*REQUIRED WORK*: Pull every line with "Video" from the data below and copy it.

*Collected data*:
━━━

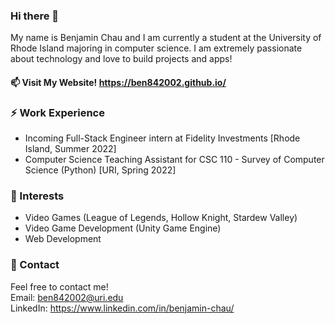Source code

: ### Hi there 👋

My name is Benjamin Chau and I am currently a student at the University of Rhode Island majoring in computer science. I am extremely passionate about technology and love to build projects and apps!

#### 📫 Visit My Website! https://ben842002.github.io/

### ⚡ Work Experience
- Incoming Full-Stack Engineer intern at Fidelity Investments [Rhode Island, Summer 2022]
- Computer Science Teaching Assistant for CSC 110 - Survey of Computer Science (Python) [URI, Spring 2022]

### 🌱 Interests
- Video Games (League of Legends, Hollow Knight, Stardew Valley)
- Video Game Development (Unity Game Engine)
- Web Development 

### 💬 Contact
Feel free to contact me!  
Email: ben842002@uri.edu  
LinkedIn: https://www.linkedin.com/in/benjamin-chau/

<!--
Here are some ideas to get you started:

- 🔭 I’m currently working on ...
- 🌱 I’m currently learning ...
- 👯 I’m looking to collaborate on ...
- 🤔 I’m looking for help with ...
- 💬 Ask me about ...
- 📫 How to reach me: ...
- 😄 Pronouns: ...
- ⚡ Fun fact: ...
-->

━━━

*RESPONSE AREA*:
- Video Games (League of Legends, Hollow Knight, Stardew Valley)
- Video Game Development (Unity Game Engine)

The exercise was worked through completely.